Extremely disappointing and appalling: Those are the words that first came to mind when I read the other day that New Hampshire’s Department of Health and Human Services has decided to scale back its efforts in contact tracing, an important and cost-effective tool in helping to slow the spread of the coronavirus.

Let me ask those who make the most important decisions in state and local government here in New Hampshire, in the midst of a major snowstorm, do we require that all snow plows and sanders stop working because there’s too much snow? When too many toilets flush at the same time, do we shut down our wastewater treatment plants?

We are in an national emergency and we need every tool in our toolbox to fight the invisible enemy.

We need commanders and generals who are up to the task. Offloading responsibilities to hospitals, physicians, and infected individuals isn’t the type of leadership we need now.

In the aftermath of the Sept. 11, 2001, terrorist attacks on our country, one of many failures at the national security level was identified as a failure of the imagination. We couldn’t imagine that an enemy would ever do what was done so we never had an effective plan to thwart such an attack.

My point here is, please stop whining that you can’t do this contact tracing to the maximum extent needed. Get creative, mobilize the New Hampshire National Guard and our Army Reserves, ask for senior citizen volunteers. How about our corporate leaders and our faith communities? You could tap into the prison population. I am almost certain that many of those men and women would jump at the opportunity to do something constructive and helpful, if only to better pass the time.

If you’re having trouble contacting people, then it’s time to request that all telecommunications providers transfer to you the names, addresses, and phone numbers of each and every customer in our state, immediately. If this critical information isn’t readily provided, get a court order.
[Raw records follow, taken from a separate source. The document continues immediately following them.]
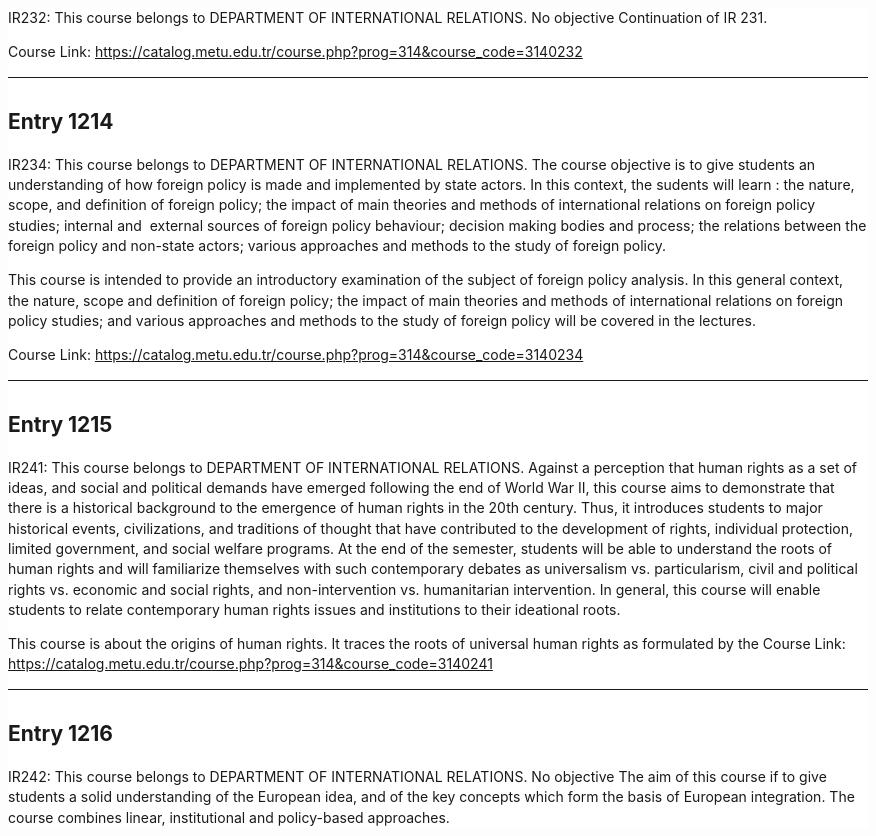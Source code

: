 IR232: This course belongs to DEPARTMENT OF INTERNATIONAL RELATIONS. No objective 
Continuation of IR  231.

Course Link: https://catalog.metu.edu.tr/course.php?prog=314&course_code=3140232

---

## Entry 1214

IR234: This course belongs to DEPARTMENT OF INTERNATIONAL RELATIONS. The course objective is to give students an understanding of how foreign policy is made and implemented by state actors. In this context, the sudents will learn :
the nature, scope, and definition of foreign policy;
the impact of main theories and methods of international relations on foreign policy studies;
internal and  external sources of foreign policy behaviour;
decision making bodies and process;
the relations between the foreign policy and non-state actors;
various approaches and methods to the study of foreign policy.
 
This course is intended to provide an introductory examination of the subject of foreign policy analysis. In this general context, the nature, scope and definition of foreign policy; the impact of main theories and methods of international relations on foreign policy studies; and various approaches and methods to the study of foreign policy will be covered in the lectures.

Course Link: https://catalog.metu.edu.tr/course.php?prog=314&course_code=3140234

---

## Entry 1215

IR241: This course belongs to DEPARTMENT OF INTERNATIONAL RELATIONS. Against a perception that human rights as a set of ideas, and social and political demands have emerged following the end of World War II, this course aims to demonstrate that there is a historical background to the emergence of human rights in the 20th century. Thus, it introduces students to major historical events, civilizations, and traditions of thought that have contributed to the development of rights, individual protection, limited government, and social welfare programs. At the end of the semester, students will be able to understand the roots of human rights and will familiarize themselves with such contemporary debates as universalism vs. particularism, civil and political rights vs. economic and social rights, and non-intervention vs. humanitarian intervention. In general, this course will enable students to relate contemporary human rights issues and institutions to their ideational roots.
 
This course is about the origins of human rights. It traces the roots of universal human rights as formulated by the
Course Link: https://catalog.metu.edu.tr/course.php?prog=314&course_code=3140241

---

## Entry 1216

IR242: This course belongs to DEPARTMENT OF INTERNATIONAL RELATIONS. No objective 
The aim of this course if to give students a solid understanding of the European idea, and of the key concepts which form the basis of European integration. The course combines linear, institutional and policy-based approaches.

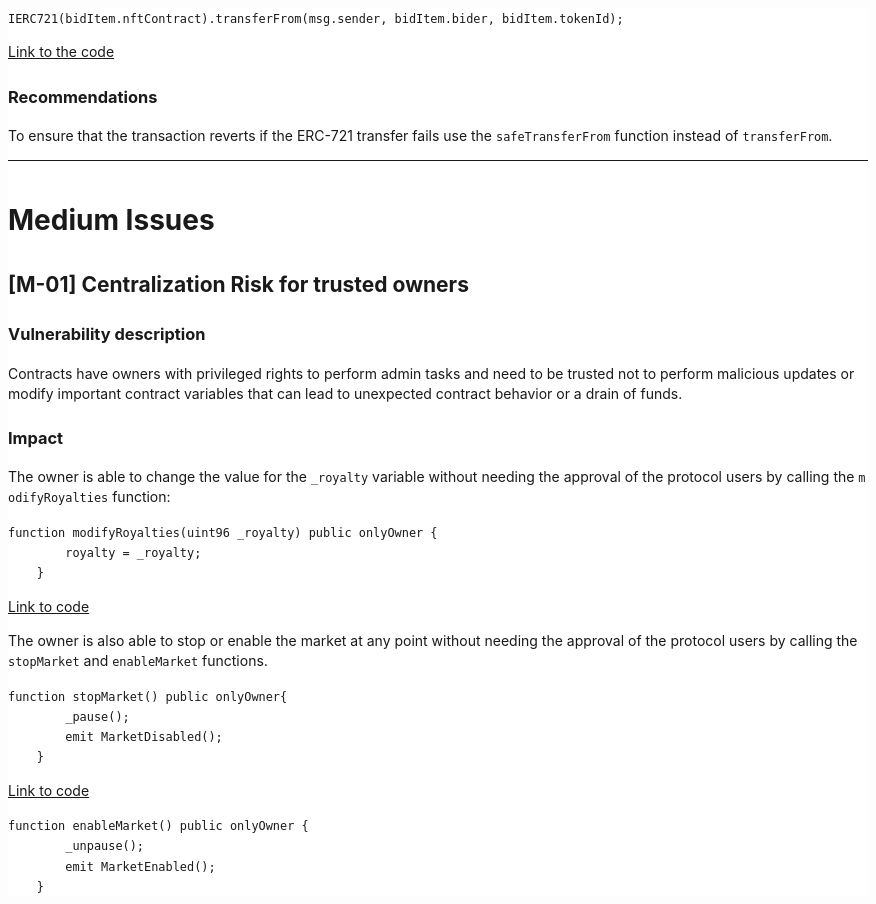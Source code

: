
```solidity=
IERC721(bidItem.nftContract).transferFrom(msg.sender, bidItem.bider, bidItem.tokenId);
```

[Link to the code](https://github.com/minteandome/nft-espana/blob/main/contracts-project-finals/contracts/BidsNFTes.sol#L153)

### Recommendations

To ensure that the transaction reverts if the ERC-721 transfer fails use the `safeTransferFrom` function instead of `transferFrom`.

---

# Medium Issues

## <a name="M-01"></a>[M-01] Centralization Risk for trusted owners

### Vulnerability description

Contracts have owners with privileged rights to perform admin tasks and need to be trusted not to perform malicious updates or modify important contract variables that can lead to unexpected contract behavior or a drain of funds.

### Impact

The owner is able to change the value for the `_royalty` variable without needing the approval of the protocol users by calling the `modifyRoyalties` function:

```solidity=
function modifyRoyalties(uint96 _royalty) public onlyOwner {
        royalty = _royalty;
    }
```

[Link to code](https://github.com/minteandome/nft-espana/blob/main/contracts-project-finals/contracts/BidsNFTes.sol#L62-L64)

The owner is also able to stop or enable the market at any point without needing the approval of the protocol users by calling the `stopMarket` and `enableMarket` functions.

```solidity=
function stopMarket() public onlyOwner{
        _pause();
        emit MarketDisabled();
    }
```

[Link to code](https://github.com/minteandome/nft-espana/blob/main/contracts-project-finals/contracts/BidsNFTes.sol#L66-L69)

```solidity=
function enableMarket() public onlyOwner {
        _unpause();
        emit MarketEnabled();
    }
```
Public health and a national emergency take precedence over privacy concerns. Double down on your publicity efforts concerning the critical role of contact tracing.

New Hampshire is the only state in the Northeast that doesn’t have a mask mandate. This means that the most critical and cost-effective tool in the toolbox is not being used to its maximum extent.

Those who lead the charge in public health have failed here, miserably. How many excess deaths, how much avoidable medical costs, lost wages, and disruptions to people’s lives will there be because of our failure to mandate such a simple effort? I refer to this failure as the New Hampshire disadvantage.

Last spring, during the lockdown, I listened to many of Gov. Sununu’s press conferences where State Epidemiologist Dr. Benjamin Chan and Health and Human Services Commissioner Lori Shibinette spoke and offered guidance to the public and took questions from the media. It was a refreshing departure from the circus act unfolding at the national level.

During one of his lockdown briefings, our governor stated that “transparency is the key to public acceptance.” I can’t agree more. So at this time, I call on one or more trusted media organizations in New Hampshire to request a FOIA (Freedom of Information Act) drop of all coronavirus and COVID-19 correspondence between the governor’s office, Commissioner Shibinette, and Dr. Chan. The people of our state need to know why we don’t have a mask mandate, why contact tracing efforts will be reduced, the costs of contact tracing, funding sources, and the rationale for these critical decisions.

Concerning restaurants and bars in New Hampshire, the decisions made earlier this year to again allow indoor dining and bar service were extremely ill advised. At the Health and Human Services website, you can see for yourself all of the special notices regarding potential exposures at restaurants. The time has come for a complete end to indoor dining and all bars must close immediately. I find it difficult to believe that the final tally for avoidable medical costs including testing costs, lost wages for those who are infected and/or quarantined, and social disruptions caused by poor decisions and irresponsible restaurateurs and their patrons won’t substantially surpass the short-term gains achieved by allowing bars and restaurants to remain open for indoor service at this most precarious time.

How is it that we continue to be seduced by the allure of short-term gains while the virus unfailingly demonstrates to us that it’s playing a long-term game?

We can hope that the vaccines recently announced to be quite effective and apparently safe will be available to us as soon as possible. Will these vaccines and others sure to follow end our collective nightmare? How many people will avail themselves of this? We will need to undertake a massive public health campaign to ensure that as many people as possible receive the vaccine, assuming the risks are minimal. Whose voices will be heard when it comes time to respond to those anti-vaxxers? Will the voices of our governor and our public health officials be loud enough and convincing enough to mount an effective vaccine campaign?

There are several lessons to be learned from what has transpired over the last nine months both in our state and in our nation. We need a reinvigorated civics curriculum at all levels in our public schools as well as colleges and universities. Our young people need to know how to differentiate a trusted source of truth and fact from those who peddle trash behind a false and toxic online identity. Dedicated professional journalists and the credible media are our best friends. We have been flooded with torrents of disinformation by those who are accountable to no one and have no social conscience.

We need to somehow address the culture of disrespect that now exists for those who have professional expertise, vigorous training, decades of meaningful experience, the public accountability afforded by licensure, and the confidence to speak up forcefully when the need arises. These dedicated people in the sciences, medicine, and public health are the people who will save us from ourselves. Are those people that we need the ones that we now have?